Uno dei tanti problemi che i proprietari di immobili occupati in Spagna devono affrontare è come far uscire gli occupanti, che spesso sfruttano strategie e scappatoie legali per presentarsi come vulnerabili e impedire alla polizia o alla giustizia di intervenire rapidamente. Su questo tema è intervenuto il magistrato della Corte Suprema Vicente Magro, che ha recentemente pubblicato un libro intitolato “Come affrontare giuridicamente l’occupazione illegale di un immobile”. In questo manuale, il giudice affronta quello che definisce uno dei problemi più gravi attualmente esistenti in Spagna, sottolineando come nel paese la percezione sia che ci sia una totale impunità rispetto all’occupazione.

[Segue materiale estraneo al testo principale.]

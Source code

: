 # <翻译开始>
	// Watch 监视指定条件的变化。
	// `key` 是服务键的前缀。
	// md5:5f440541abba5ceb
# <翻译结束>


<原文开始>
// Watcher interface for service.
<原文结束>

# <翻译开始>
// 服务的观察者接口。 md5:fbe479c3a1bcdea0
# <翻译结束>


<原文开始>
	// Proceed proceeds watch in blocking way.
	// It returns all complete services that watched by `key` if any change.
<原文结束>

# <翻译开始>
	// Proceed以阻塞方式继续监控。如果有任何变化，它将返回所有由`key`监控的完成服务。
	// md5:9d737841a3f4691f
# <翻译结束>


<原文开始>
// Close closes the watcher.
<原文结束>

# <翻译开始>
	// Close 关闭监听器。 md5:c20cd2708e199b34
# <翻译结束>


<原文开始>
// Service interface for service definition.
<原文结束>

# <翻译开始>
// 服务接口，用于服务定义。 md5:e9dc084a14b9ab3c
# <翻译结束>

Magro ha inoltre sottolineato che la recente Legge sulla Casa ha perso un’opportunità significativa per risolvere questo problema, che, secondo lui, è presente solo in Spagna rispetto ad altri paesi europei come Italia, Francia, Germania e Belgio, dove molte cause di occupazione vengono risolte entro 72 ore.
Nel suo libro, Magro tratta anche il problema degli “inquilini occupanti” (inquilokupas), persone che affittano una casa, smettono di pagare l’affitto ma non abbandonano l’immobile. Questo tipo di situazione non viene generalmente trattato come occupazione illegale, ma come mancato pagamento del canone, e quindi viene gestito attraverso procedimenti civili. Tuttavia, Magro suggerisce che i proprietari potrebbero avvalersi della via penale, richiedendo misure cautelari come l’espulsione immediata degli inquilini che vivono nell’immobile senza pagare. Il giudice considera tale comportamento una truffa, soprattutto quando l’inquilino aveva già l’intenzione di non pagare al momento della firma del contratto.
Un altro fattore che rallenta i processi di espulsione è il ricorso a relazioni di vulnerabilità presentate dagli occupanti. Magro critica il fatto che spesso questi rapporti vengono concessi senza adeguate verifiche e suggerisce che la legge dovrebbe includere un filtro di valutazione più rigoroso.
Per concludere, il magistrato afferma che molti giuristi stanno richiedendo una Legge Integrale sull’Occupazione che fornisca una risposta complessiva a questo fenomeno, garantendo al contempo sicurezza giuridica sia ai cittadini che agli operatori del settore.